I’m not smart enough to run this software.

It took a long time to get decent at apache and mysql, not being a programmer, and thinking that I admin because I can identify software packages that seem to work towards my agenda. I know nothing about postresql and nginx and its fucked this project up.

All right, before I sparkle and fade, here was my intent.
I was thinking of having a gluu auth server to create a chain of authenticity for those that want it.
That would secure my nextcloud service. Due to the nature of our community, anonymous access is necessary, and we have a forum as the destination. To be accessible via .onion when I get off my ass and set it up. ANd I was hoping to use Diaspora* for the authenticated or anon social network.

Nextcloud is awesome and I’m not connected to them in anyway. They rep your software hard, using it as a platform for announcements, integrating Diaspora with their shit, and giving Diaspora some legitimacy. There needs to be a way to create a pod that’s not insane.

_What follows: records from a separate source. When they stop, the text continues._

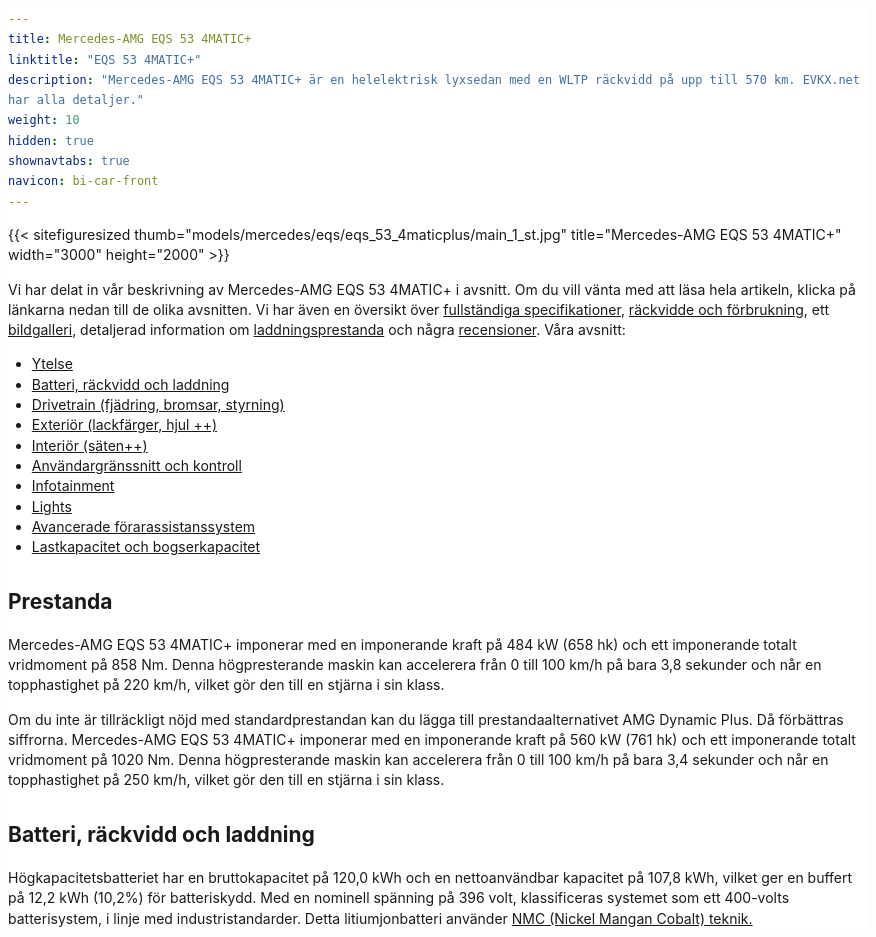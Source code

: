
 ```yaml
---
title: Mercedes-AMG EQS 53 4MATIC+
linktitle: "EQS 53 4MATIC+"
description: "Mercedes-AMG EQS 53 4MATIC+ är en helelektrisk lyxsedan med en WLTP räckvidd på upp till 570 km. EVKX.net har alla detaljer."
weight: 10
hidden: true
shownavtabs: true
navicon: bi-car-front
---
```



{{< sitefiguresized thumb="models/mercedes/eqs/eqs_53_4maticplus/main_1_st.jpg" title="Mercedes-AMG EQS 53 4MATIC+" width="3000" height="2000"  >}}

Vi har delat in vår beskrivning av Mercedes-AMG EQS 53 4MATIC+ i avsnitt. Om du vill vänta med att läsa hela artikeln, klicka på länkarna nedan till de olika avsnitten. Vi har även en översikt över [fullständiga specifikationer](specifications/), [räckvidde och förbrukning](rangeandconsumption/), ett [bildgalleri](gallery/), detaljerad information om [laddningsprestanda](chargingcurve/) och några [recensioner](reviews/). Våra avsnitt:

- [Ytelse](#prestanda)
- [Batteri, räckvidd och laddning](#batteri-räckvidd-och-laddning)
- [Drivetrain (fjädring, bromsar, styrning)](#drivlina)
- [Exteriör (lackfärger, hjul ++)](#exteriör)
- [Interiör (säten++)](#interiör)
- [Användargränssnitt och kontroll](#användargränssnitt-och-kontroll)
- [Infotainment](#infotainment)
- [Lights](#ljus)
- [Avancerade förarassistanssystem](#avancerade-förarassistanssystem)
- [Lastkapacitet och bogserkapacitet](#lastkapacitet-och-dragkapacitet)

## Prestanda

Mercedes-AMG EQS 53 4MATIC+ imponerar med en imponerande kraft på 484 kW (658 hk) och ett imponerande totalt vridmoment på 858 Nm. Denna högpresterande maskin kan accelerera från 0 till 100 km/h på bara 3,8 sekunder och når en topphastighet på 220 km/h, vilket gör den till en stjärna i sin klass.

Om du inte är tillräckligt nöjd med standardprestandan kan du lägga till prestandaalternativet AMG Dynamic Plus. Då förbättras siffrorna. Mercedes-AMG EQS 53 4MATIC+ imponerar med en imponerande kraft på 560 kW (761 hk) och ett imponerande totalt vridmoment på 1020 Nm. Denna högpresterande maskin kan accelerera från 0 till 100 km/h på bara 3,4 sekunder och når en topphastighet på 250 km/h, vilket gör den till en stjärna i sin klass.

## Batteri, räckvidd och laddning

Högkapacitetsbatteriet har en bruttokapacitet på 120,0 kWh och en nettoanvändbar kapacitet på 107,8 kWh, vilket ger en buffert på 12,2 kWh (10,2%) för batteriskydd. Med en nominell spänning på 396 volt, klassificeras systemet som ett 400-volts batterisystem, i linje med industristandarder. Detta litiumjonbatteri använder [NMC (Nickel Mangan Cobalt) teknik.](../../../../technology/battery/cellchemistry/#litium-nickel-mangan-kobolt-oxider-nmc)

You don’t need to be a programmer, but you need to be an admin or at least know how to run mysql or postgres and apache or nginx. It should be pretty easy to install to anyone with basic knowledge about how to run a server, but it needs a bit more than only “identify software packages” to run a server securely. So please stop if you don’t know what you’re doing! Try and error with a server reachable from the internet is a pretty bad idea …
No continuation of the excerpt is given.